La. Admin. Code tit. 50 § II-10135

Current through Register Vol. 50, No. 11, November 20, 2024
Section II-10135 - Medical Records
A. The facility shall maintain medical records which include clinical, medical, and psychosocial information on each resident.
1. These records must be:
a. complete;
b. accurately documented;
c. readily accessible; and
d. systematically organized.
2. Facilities shall have written policies and procedures governing access to, duplication of, and dissemination of information from the resident's personal and medical records.
B. Availability of Records
1. The facility shall make necessary records available to appropriate state and federal personnel at reasonable times. Records shall include but shall not be limited to the following:
a. personal property and financial records; and
b. all medical records

NOTE: This includes records of all treatments, drugs, and services for which vendor payments have been made, or which are to be made, under the Medical Assistance Program. This includes the authority for and the date of administration of such treatment, drugs, or services. The facility shall provide sufficient documentation to enable DHH to verify that each charge is due and proper prior to payment.

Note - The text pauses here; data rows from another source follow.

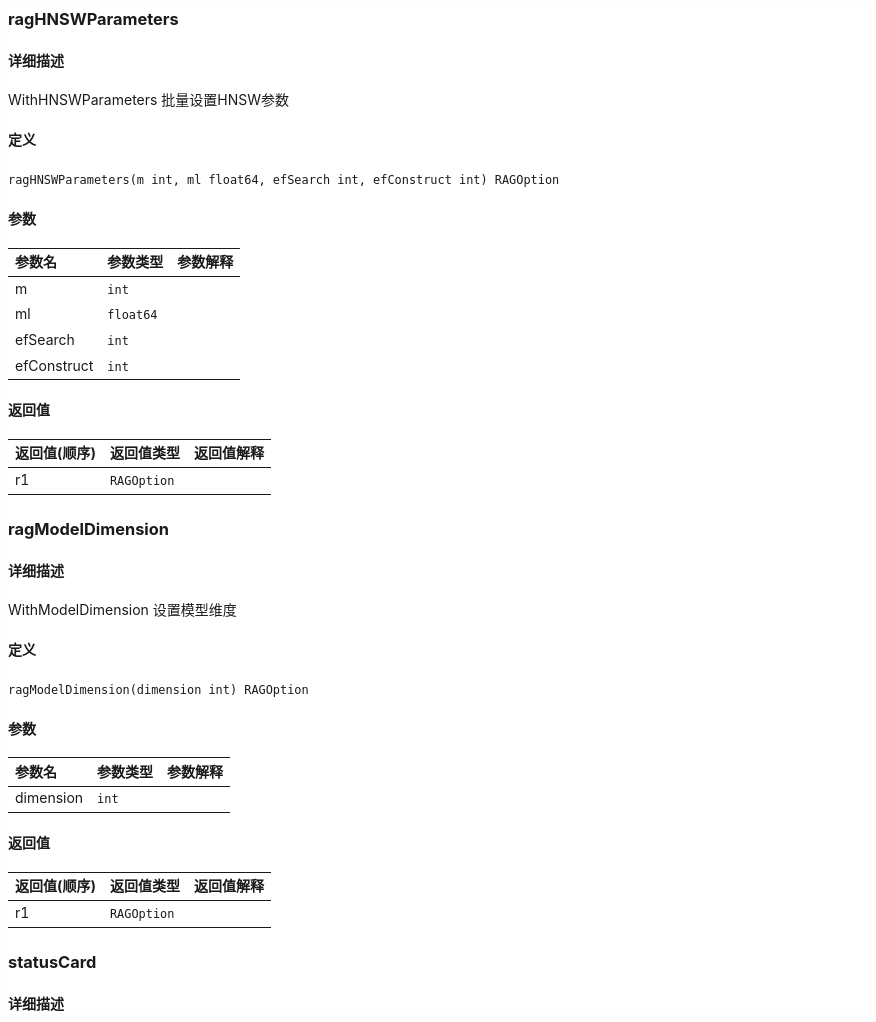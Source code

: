 
### ragHNSWParameters

#### 详细描述
WithHNSWParameters 批量设置HNSW参数


#### 定义

`ragHNSWParameters(m int, ml float64, efSearch int, efConstruct int) RAGOption`

#### 参数
|参数名|参数类型|参数解释|
|:-----------|:---------- |:-----------|
| m | `int` |   |
| ml | `float64` |   |
| efSearch | `int` |   |
| efConstruct | `int` |   |

#### 返回值
|返回值(顺序)|返回值类型|返回值解释|
|:-----------|:---------- |:-----------|
| r1 | `RAGOption` |   |


### ragModelDimension

#### 详细描述
WithModelDimension 设置模型维度


#### 定义

`ragModelDimension(dimension int) RAGOption`

#### 参数
|参数名|参数类型|参数解释|
|:-----------|:---------- |:-----------|
| dimension | `int` |   |

#### 返回值
|返回值(顺序)|返回值类型|返回值解释|
|:-----------|:---------- |:-----------|
| r1 | `RAGOption` |   |


### statusCard

#### 详细描述
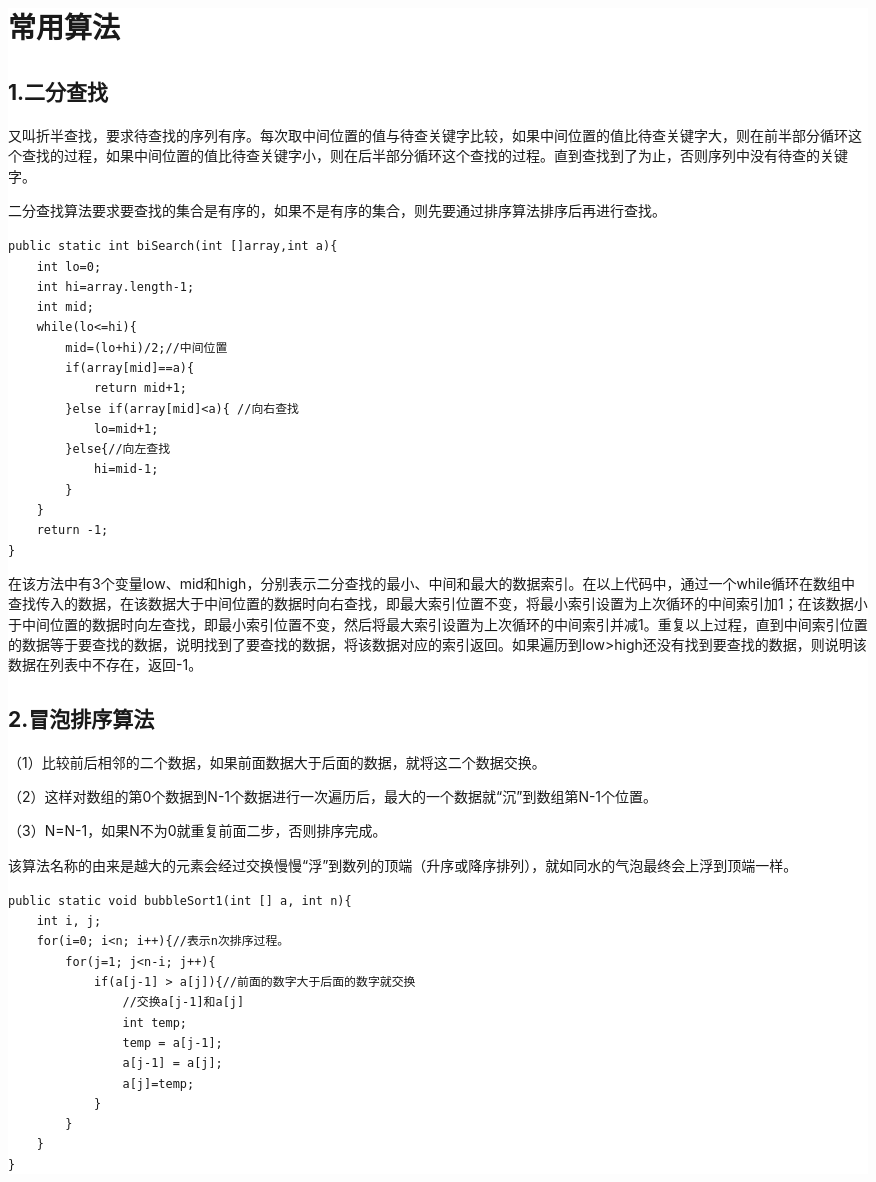 # 常用算法

## 1.二分查找

又叫折半查找，要求待查找的序列有序。每次取中间位置的值与待查关键字比较，如果中间位置的值比待查关键字大，则在前半部分循环这个查找的过程，如果中间位置的值比待查关键字小，则在后半部分循环这个查找的过程。直到查找到了为止，否则序列中没有待查的关键字。

二分查找算法要求要查找的集合是有序的，如果不是有序的集合，则先要通过排序算法排序后再进行查找。

```
public static int biSearch(int []array,int a){ 
	int lo=0; 
	int hi=array.length-1; 
	int mid; 
	while(lo<=hi){ 
		mid=(lo+hi)/2;//中间位置 
		if(array[mid]==a){ 
			return mid+1; 
		}else if(array[mid]<a){	//向右查找 
			lo=mid+1; 
		}else{//向左查找 
			hi=mid-1; 
		} 
	} 
	return -1; 
}
```

在该方法中有3个变量low、mid和high，分别表示二分查找的最小、中间和最大的数据索引。在以上代码中，通过一个while循环在数组中查找传入的数据，在该数据大于中间位置的数据时向右查找，即最大索引位置不变，将最小索引设置为上次循环的中间索引加1；在该数据小于中间位置的数据时向左查找，即最小索引位置不变，然后将最大索引设置为上次循环的中间索引并减1。重复以上过程，直到中间索引位置的数据等于要查找的数据，说明找到了要查找的数据，将该数据对应的索引返回。如果遍历到low>high还没有找到要查找的数据，则说明该数据在列表中不存在，返回-1。

## 2.冒泡排序算法

（1）比较前后相邻的二个数据，如果前面数据大于后面的数据，就将这二个数据交换。

（2）这样对数组的第0个数据到N-1个数据进行一次遍历后，最大的一个数据就“沉”到数组第N-1个位置。

（3）N=N-1，如果N不为0就重复前面二步，否则排序完成。

该算法名称的由来是越大的元素会经过交换慢慢“浮”到数列的顶端（升序或降序排列），就如同水的气泡最终会上浮到顶端一样。

```
public static void bubbleSort1(int [] a, int n){ 
	int i, j;
	for(i=0; i<n; i++){//表示n次排序过程。 
		for(j=1; j<n-i; j++){ 
			if(a[j-1] > a[j]){//前面的数字大于后面的数字就交换 
				//交换a[j-1]和a[j] 
				int temp; 
				temp = a[j-1]; 
				a[j-1] = a[j]; 
				a[j]=temp; 
			} 
		} 
	}
}
```
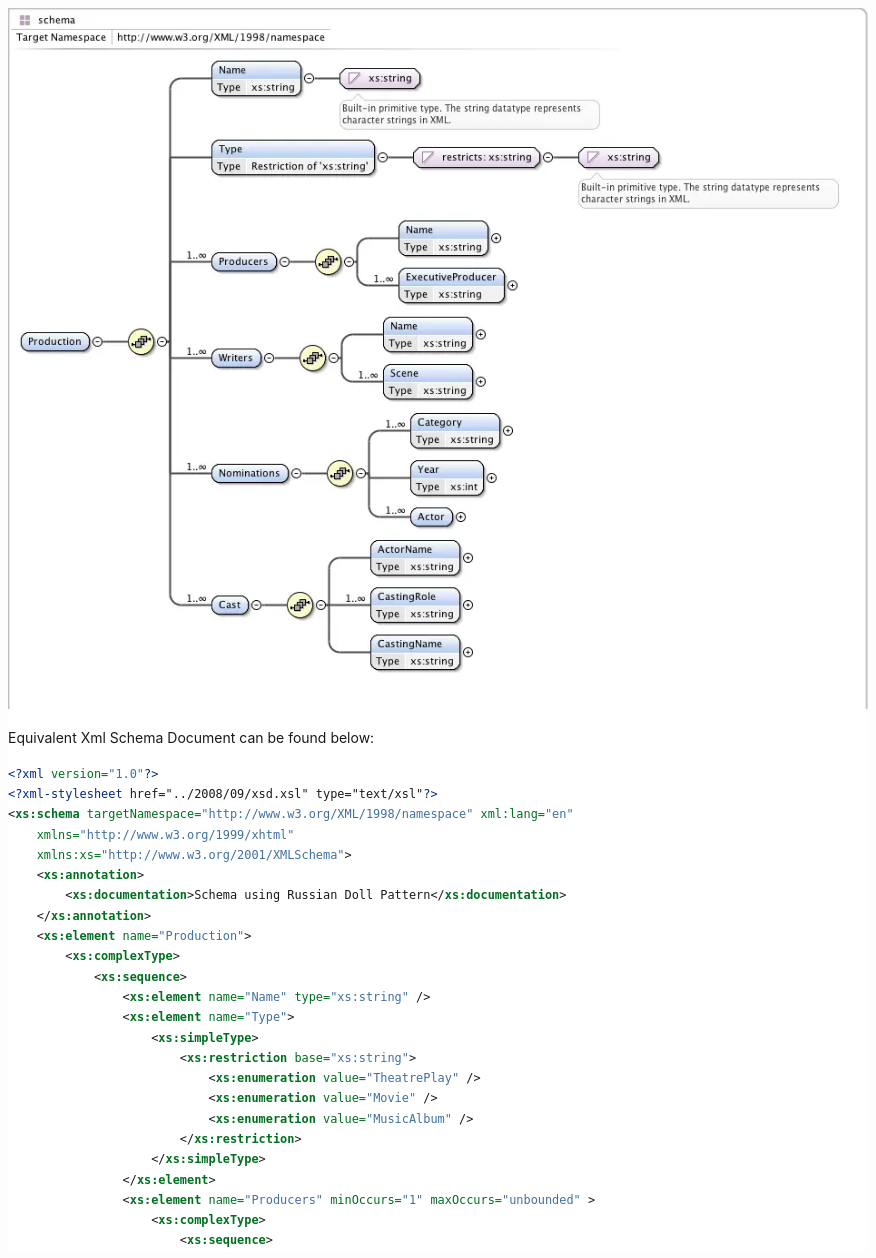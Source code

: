 ![Russian Doll XSD](/img/2015/xml-schema-design/russian_doll.webp)

Equivalent Xml Schema Document can be found below:

```xml
<?xml version="1.0"?>
<?xml-stylesheet href="../2008/09/xsd.xsl" type="text/xsl"?>
<xs:schema targetNamespace="http://www.w3.org/XML/1998/namespace" xml:lang="en"
	xmlns="http://www.w3.org/1999/xhtml"
	xmlns:xs="http://www.w3.org/2001/XMLSchema">
	<xs:annotation>
		<xs:documentation>Schema using Russian Doll Pattern</xs:documentation>
	</xs:annotation>
	<xs:element name="Production">
		<xs:complexType>
			<xs:sequence>
				<xs:element name="Name" type="xs:string" />
				<xs:element name="Type">
					<xs:simpleType>
						<xs:restriction base="xs:string">
							<xs:enumeration value="TheatrePlay" />
							<xs:enumeration value="Movie" />
							<xs:enumeration value="MusicAlbum" />
						</xs:restriction>
					</xs:simpleType>
				</xs:element>
				<xs:element name="Producers" minOccurs="1" maxOccurs="unbounded" >
					<xs:complexType>
						<xs:sequence>
```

c. All other records which DHH finds necessary to determine a facility's compliance with any federal or state law, rule, or regulation promulgated by the Department of Health and Human Services (DHHS) or by DHH.
2. Overall supervisory responsibility for the resident record service is assigned to a responsible employee of the facility. If the resident record supervisor is not a qualified medical record practitioner, this person functions with consultation from a person so qualified minimum consultation time shall not be less than one hour per quarter.
C. Availability of Medical Records to Facility Staff. The facility shall ensure that medical records are available to licensed staff directly involved with the resident's care.
D. Confidentiality. Facilities shall ensure confidential treatment of personal and medical records, including information contained in automatic data banks. The written consent of the resident or his/her legal representative shall be required for the release of information to any persons not otherwise authorized under law to receive it.
E. Protection of Records. The facility shall protect records against loss, damage, destruction, and unauthorized use.
F. Retention of Records. The facility shall retain records for:
1. in the case of minors, three years after they become 18 years of age; and
2. six years after the date of discharge.
G. Components of Medical Records. Each medical record shall consist of the active medical chart and the facility medical files or folders.
1. Active Medical Charts
a. The active medical charts shall contain the following information:
i. three to six months of current pertinent information relating to the active ongoing medical care;
ii. physician certification of each medical assistance admission;
iii. physician recertification that the resident required the services of the facility;
iv. certification that each plan of care has been periodically reviewed and revised; and
v. if the facility is aware that an resident has been interdicted, a statement to this effect shall be noted in a conspicuous place in the active medical chart.
2. Medical Files. As the active chart becomes bulky, the outdated information shall be removed and filed in the facility's medical files or folders.
H. Contents of Medical Records. An organized active record system shall be maintained for each resident. It shall include the following identifying information:
1. full name;
2. home address, including street address, city, parish, and state;
3. social security number;
4. medical identification number;
5. medicare claim number, if applicable;
6. marital status;
7. date of birth;
8. sex;
9. religious preference;
10. birthplace;
11. father's name;
12. mother's maiden name;
13. name, address, and telephone number of referral agency or hospital;
14. personal attending physician and alternate, if possible;
15. choices of other service providers;
16. name and address of next of kin or other legal representative or sponsor;
17. admitting diagnosis;
18. current diagnosis, including primary and secondary DSM III diagnosis, if applicable;
19. date of death;
20. cause of death;
21. diagnosis at death;
22. copy of death certificate;
23. disposition of body;
24. name of funeral home, if appropriate; and
25. any other useful identifying information.

La. Admin. Code tit. 50, § II-10135

Promulgated by the Department of Health and Hospitals, Office of the Secretary, Bureau of Health Services Financing, LR 22:34 (January 1996).
AUTHORITY NOTE: Promulgated in accordance with R.S. 46:153.